Aliénor, reine captive est un roman immersif et plein d’aventures, en plein cœur d’un Moyen Âge flamboyant et passionnant. En revanche, je déplore quelques anachronismes qui, à mon sens, n’auraient pas dû passer la traduction ni même la correction du roman : j’avoue que l’expression « patate chaude » dans la bouche du roi Henri II m’a un peu déroutée (une patate au XIIe siècle, ah bon ?) tout comme les champs de maïs devant lesquels Aliénor passe lors de la visite de ses états (le maïs n’est-il pas arrivé en Europe après la découverte des Amériques par Christophe Colomb au XVe siècle ?). Mais à part ça, je n’ai pas passé un mauvais moment de lecture, bien au contraire, c’était assez agréable et même si le roman n’est pas exempt de défauts, il fait bien le job. Si vous aimez les romans historiques avec un personnage féminin fort et fascinant, vous trouverez surement votre bonheur avec celui-ci.

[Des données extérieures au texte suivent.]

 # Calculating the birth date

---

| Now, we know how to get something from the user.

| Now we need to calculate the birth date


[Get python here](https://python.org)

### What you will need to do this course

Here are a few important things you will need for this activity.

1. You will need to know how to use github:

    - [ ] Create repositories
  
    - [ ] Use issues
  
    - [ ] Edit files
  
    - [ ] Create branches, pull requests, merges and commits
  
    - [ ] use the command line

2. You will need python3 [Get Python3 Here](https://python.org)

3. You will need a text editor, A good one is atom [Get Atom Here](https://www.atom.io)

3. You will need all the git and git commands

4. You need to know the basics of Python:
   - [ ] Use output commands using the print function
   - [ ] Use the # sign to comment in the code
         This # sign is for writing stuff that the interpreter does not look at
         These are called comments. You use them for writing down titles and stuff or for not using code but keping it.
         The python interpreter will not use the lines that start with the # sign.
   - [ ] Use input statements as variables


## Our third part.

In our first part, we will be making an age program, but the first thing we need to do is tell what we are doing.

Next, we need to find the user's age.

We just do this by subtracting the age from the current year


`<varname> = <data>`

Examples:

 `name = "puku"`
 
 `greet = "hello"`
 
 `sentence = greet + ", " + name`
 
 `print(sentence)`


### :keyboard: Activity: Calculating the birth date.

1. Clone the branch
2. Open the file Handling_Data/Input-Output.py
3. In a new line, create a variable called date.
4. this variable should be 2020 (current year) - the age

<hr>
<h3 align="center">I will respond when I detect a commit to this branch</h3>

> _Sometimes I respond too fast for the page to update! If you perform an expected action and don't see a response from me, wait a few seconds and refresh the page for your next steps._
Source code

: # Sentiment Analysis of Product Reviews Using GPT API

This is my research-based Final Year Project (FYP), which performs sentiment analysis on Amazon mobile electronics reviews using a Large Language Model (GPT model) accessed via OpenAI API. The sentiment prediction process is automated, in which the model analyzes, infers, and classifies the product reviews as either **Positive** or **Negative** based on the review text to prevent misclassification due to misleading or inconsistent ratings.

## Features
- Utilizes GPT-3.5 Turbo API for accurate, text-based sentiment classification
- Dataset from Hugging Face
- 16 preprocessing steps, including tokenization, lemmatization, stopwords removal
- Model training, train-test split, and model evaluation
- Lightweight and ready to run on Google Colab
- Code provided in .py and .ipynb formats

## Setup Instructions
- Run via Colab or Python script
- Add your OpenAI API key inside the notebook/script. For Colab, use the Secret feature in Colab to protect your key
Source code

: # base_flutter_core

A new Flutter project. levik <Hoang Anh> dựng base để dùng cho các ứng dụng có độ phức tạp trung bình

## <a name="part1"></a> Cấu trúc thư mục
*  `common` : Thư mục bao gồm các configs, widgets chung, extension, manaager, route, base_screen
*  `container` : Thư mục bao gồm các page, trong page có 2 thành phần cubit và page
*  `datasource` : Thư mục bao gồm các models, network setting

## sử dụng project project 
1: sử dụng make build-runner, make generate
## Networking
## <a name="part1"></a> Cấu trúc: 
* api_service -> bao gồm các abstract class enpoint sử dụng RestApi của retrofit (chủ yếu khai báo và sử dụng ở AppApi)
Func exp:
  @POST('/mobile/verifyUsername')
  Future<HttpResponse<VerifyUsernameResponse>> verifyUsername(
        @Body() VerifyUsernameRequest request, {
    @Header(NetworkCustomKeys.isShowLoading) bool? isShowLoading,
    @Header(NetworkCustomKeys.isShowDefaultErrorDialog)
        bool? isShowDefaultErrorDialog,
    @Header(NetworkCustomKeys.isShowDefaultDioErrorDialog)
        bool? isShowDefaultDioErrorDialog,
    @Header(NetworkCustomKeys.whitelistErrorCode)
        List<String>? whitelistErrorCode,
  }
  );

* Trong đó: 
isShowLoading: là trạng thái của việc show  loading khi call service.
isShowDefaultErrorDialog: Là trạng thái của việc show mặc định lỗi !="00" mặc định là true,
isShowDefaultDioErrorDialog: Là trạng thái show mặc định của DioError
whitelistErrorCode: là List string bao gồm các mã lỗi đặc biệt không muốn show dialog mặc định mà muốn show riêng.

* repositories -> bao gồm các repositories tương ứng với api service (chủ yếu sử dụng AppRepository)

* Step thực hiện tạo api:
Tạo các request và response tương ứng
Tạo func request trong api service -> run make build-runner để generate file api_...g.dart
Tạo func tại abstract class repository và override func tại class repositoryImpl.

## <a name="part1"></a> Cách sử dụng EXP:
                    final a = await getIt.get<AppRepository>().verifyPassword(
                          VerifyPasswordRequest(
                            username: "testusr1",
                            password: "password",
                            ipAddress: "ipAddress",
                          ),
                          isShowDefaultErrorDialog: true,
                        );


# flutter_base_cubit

Le lion en hiver, sorti en 1968 et mettant en scène Katharine Hepburn dans le rôle d'Aliénor d'Aquitaine et Peter O'Toole dans celui du roi Henri, est l'une des inspirations d'Alison Weir pour l'écriture de son roman
En Bref :
Les + : un roman historique immersif et captivant, décrivant non seulement le règne formidable d'Aliénor mais aussi le lent délitement de son mariage avec Henri II Plantagenêt.
Les - : des parti-pris qui ne m'ont pas toujours convaincue, des anachronismes un peu maladroits.